Records to use:

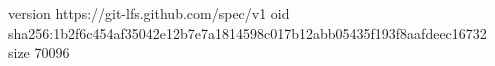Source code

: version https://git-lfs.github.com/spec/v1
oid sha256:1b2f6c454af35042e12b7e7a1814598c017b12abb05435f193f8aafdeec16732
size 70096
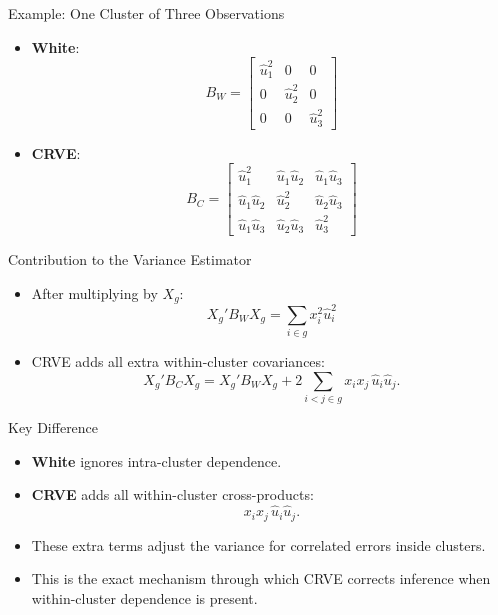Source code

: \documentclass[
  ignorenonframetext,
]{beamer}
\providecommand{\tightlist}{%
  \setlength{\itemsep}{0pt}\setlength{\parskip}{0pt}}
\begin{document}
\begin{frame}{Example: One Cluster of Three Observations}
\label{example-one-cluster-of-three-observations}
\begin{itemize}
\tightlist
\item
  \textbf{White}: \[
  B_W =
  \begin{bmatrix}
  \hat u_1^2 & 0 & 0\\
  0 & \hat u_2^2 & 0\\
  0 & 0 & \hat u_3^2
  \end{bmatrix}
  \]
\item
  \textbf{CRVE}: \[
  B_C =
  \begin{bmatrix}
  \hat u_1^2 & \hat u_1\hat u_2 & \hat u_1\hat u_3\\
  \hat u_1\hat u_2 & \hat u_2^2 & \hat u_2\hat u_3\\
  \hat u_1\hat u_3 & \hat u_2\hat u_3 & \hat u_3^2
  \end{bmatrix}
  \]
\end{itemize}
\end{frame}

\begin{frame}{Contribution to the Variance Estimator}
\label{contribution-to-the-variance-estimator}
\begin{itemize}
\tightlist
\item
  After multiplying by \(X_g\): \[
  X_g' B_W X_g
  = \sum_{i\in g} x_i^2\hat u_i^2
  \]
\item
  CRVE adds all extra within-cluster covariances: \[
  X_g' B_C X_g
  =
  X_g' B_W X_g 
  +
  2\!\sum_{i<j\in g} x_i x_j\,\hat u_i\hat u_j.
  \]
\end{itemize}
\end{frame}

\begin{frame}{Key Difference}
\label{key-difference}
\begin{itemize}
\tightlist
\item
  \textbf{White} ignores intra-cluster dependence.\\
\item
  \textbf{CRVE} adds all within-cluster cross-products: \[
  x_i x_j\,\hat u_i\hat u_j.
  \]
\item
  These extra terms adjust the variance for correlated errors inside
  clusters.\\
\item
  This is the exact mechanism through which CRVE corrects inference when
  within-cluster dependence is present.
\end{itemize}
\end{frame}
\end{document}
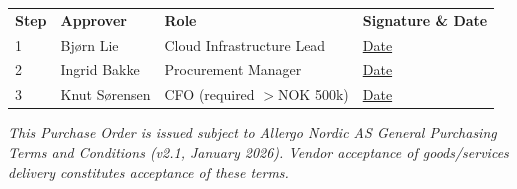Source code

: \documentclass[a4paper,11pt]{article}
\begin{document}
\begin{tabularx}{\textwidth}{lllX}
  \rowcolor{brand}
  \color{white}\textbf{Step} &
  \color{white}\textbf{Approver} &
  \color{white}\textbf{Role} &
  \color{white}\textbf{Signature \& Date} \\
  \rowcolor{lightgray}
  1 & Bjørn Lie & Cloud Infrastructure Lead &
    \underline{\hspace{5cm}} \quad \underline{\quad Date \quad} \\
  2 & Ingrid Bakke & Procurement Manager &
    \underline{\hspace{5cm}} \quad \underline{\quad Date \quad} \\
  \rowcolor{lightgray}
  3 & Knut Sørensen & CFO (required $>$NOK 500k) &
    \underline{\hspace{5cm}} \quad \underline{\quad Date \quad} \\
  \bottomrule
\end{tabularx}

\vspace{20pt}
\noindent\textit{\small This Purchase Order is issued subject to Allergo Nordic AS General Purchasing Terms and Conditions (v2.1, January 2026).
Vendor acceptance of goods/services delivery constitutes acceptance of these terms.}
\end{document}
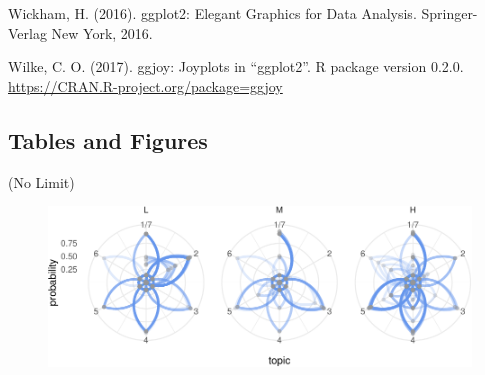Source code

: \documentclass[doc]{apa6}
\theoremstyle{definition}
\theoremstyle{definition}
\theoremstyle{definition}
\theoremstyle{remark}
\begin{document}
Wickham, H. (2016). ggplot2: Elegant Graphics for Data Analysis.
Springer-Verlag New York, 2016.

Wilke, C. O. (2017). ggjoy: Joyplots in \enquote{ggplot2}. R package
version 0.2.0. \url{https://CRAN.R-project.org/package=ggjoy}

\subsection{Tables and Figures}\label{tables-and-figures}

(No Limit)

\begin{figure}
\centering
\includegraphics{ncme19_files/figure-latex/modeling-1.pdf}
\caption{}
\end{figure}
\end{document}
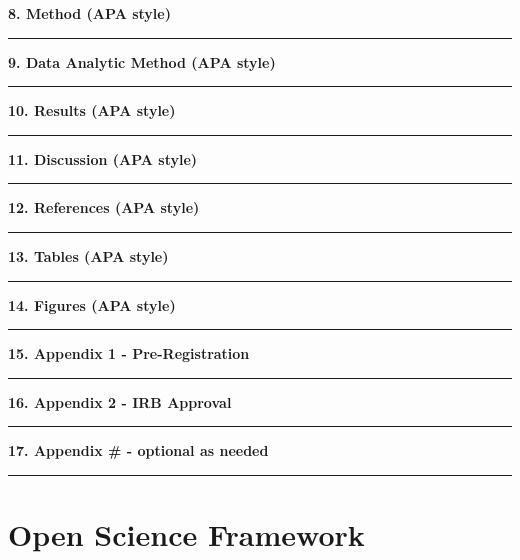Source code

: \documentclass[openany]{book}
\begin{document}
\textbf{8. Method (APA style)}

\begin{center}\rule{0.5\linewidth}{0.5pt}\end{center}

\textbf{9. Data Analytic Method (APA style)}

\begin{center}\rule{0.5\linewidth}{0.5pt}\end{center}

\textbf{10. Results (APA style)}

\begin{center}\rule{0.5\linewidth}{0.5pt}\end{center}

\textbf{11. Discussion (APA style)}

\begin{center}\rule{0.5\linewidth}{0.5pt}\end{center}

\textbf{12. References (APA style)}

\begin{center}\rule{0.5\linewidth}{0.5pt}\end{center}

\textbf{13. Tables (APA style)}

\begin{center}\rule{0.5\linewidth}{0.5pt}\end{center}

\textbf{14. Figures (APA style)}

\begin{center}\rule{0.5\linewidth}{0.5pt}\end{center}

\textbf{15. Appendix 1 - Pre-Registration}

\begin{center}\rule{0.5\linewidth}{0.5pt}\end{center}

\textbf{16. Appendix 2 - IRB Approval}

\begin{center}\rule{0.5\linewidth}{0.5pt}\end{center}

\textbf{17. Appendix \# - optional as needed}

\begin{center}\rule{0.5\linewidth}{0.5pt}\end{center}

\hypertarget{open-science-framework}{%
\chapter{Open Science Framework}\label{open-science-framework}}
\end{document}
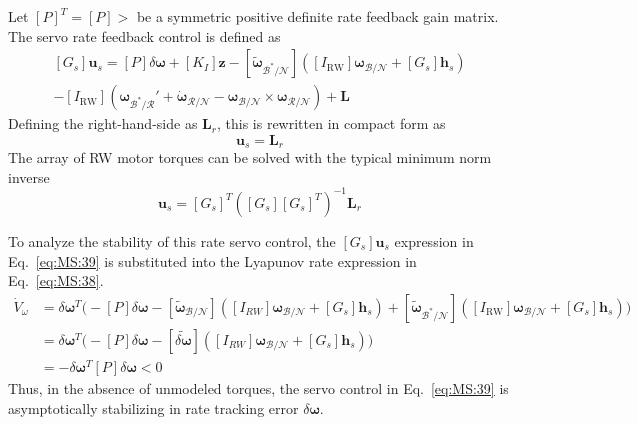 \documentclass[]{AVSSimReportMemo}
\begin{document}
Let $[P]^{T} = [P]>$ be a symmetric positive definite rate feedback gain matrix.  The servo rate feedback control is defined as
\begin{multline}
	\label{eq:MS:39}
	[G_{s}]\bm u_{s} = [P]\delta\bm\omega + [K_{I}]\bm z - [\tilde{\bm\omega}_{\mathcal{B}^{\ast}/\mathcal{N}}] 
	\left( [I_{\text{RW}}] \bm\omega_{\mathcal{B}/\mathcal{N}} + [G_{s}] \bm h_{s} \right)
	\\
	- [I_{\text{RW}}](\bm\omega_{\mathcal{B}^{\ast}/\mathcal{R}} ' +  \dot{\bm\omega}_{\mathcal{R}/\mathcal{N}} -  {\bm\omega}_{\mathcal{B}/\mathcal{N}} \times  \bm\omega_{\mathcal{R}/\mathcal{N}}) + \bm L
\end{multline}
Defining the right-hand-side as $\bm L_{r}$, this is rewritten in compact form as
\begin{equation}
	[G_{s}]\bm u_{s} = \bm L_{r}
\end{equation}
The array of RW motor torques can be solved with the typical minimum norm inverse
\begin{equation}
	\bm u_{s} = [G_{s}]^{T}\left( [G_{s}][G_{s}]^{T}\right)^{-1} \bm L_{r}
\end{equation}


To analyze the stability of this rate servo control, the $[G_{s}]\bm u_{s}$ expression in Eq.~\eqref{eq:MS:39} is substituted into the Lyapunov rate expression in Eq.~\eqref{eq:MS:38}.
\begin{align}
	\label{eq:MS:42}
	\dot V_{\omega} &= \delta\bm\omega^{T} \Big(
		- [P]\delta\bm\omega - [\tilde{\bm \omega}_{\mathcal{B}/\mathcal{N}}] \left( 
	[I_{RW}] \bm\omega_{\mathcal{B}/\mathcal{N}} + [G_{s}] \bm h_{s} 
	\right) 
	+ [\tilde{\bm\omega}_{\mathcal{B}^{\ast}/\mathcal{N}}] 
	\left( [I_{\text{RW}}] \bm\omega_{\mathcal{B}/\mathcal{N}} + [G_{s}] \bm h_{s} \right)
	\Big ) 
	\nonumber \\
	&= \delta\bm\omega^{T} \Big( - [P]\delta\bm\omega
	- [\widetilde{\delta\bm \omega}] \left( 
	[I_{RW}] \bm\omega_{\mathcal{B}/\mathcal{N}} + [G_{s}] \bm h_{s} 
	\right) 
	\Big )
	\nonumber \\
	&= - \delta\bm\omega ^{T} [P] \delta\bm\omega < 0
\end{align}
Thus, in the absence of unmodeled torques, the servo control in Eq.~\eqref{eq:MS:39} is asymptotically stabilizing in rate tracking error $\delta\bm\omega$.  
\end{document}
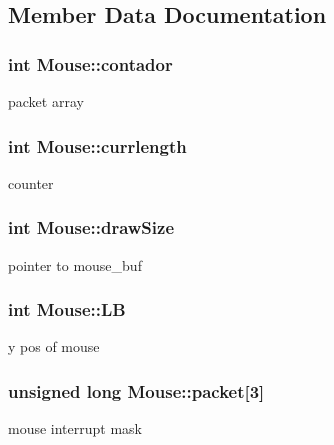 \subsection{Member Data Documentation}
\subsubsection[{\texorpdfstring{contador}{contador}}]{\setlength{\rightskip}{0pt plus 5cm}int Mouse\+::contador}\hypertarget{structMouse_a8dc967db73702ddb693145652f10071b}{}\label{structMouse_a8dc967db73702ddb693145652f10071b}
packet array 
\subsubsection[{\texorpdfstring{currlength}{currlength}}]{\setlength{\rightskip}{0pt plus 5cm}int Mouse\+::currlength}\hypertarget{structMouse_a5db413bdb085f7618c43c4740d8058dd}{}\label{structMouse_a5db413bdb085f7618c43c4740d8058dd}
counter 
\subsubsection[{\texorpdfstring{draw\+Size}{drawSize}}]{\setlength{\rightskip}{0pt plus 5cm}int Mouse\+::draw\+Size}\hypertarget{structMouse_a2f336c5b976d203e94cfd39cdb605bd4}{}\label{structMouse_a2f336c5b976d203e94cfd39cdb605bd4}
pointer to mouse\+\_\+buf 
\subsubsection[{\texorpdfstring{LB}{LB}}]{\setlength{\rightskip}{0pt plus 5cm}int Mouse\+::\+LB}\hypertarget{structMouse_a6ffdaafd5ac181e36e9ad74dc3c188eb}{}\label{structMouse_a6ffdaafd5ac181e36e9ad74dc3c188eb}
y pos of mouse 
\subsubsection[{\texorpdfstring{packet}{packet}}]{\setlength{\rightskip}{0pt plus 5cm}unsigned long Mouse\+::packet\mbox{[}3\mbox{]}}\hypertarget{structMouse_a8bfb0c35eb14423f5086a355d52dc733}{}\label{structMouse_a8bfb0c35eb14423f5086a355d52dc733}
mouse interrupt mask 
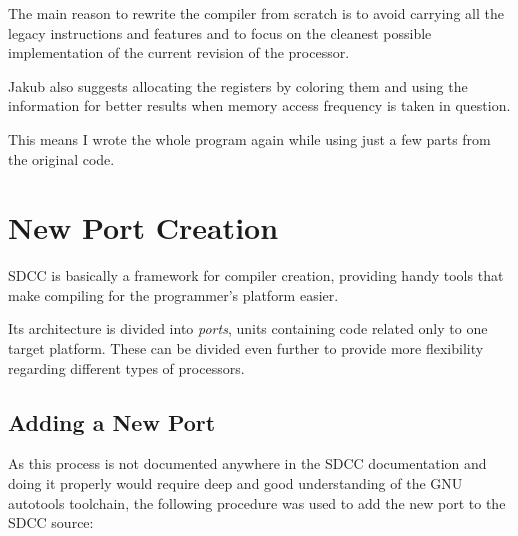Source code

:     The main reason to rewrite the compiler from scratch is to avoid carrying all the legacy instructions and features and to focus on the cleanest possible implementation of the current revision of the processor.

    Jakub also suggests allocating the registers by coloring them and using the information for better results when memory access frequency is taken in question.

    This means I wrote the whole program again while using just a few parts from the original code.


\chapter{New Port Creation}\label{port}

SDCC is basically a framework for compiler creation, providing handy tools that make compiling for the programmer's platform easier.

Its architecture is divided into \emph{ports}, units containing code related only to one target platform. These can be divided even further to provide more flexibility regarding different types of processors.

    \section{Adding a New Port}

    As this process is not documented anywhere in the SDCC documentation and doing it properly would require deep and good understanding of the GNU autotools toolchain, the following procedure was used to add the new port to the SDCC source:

Task to complete: Among the lines of the data, find every one that holds "using" and copy it.

Solution to the problem:
    Jakub also suggests allocating the registers by coloring them and using the information for better results when memory access frequency is taken in question.
    This means I wrote the whole program again while using just a few parts from the original code.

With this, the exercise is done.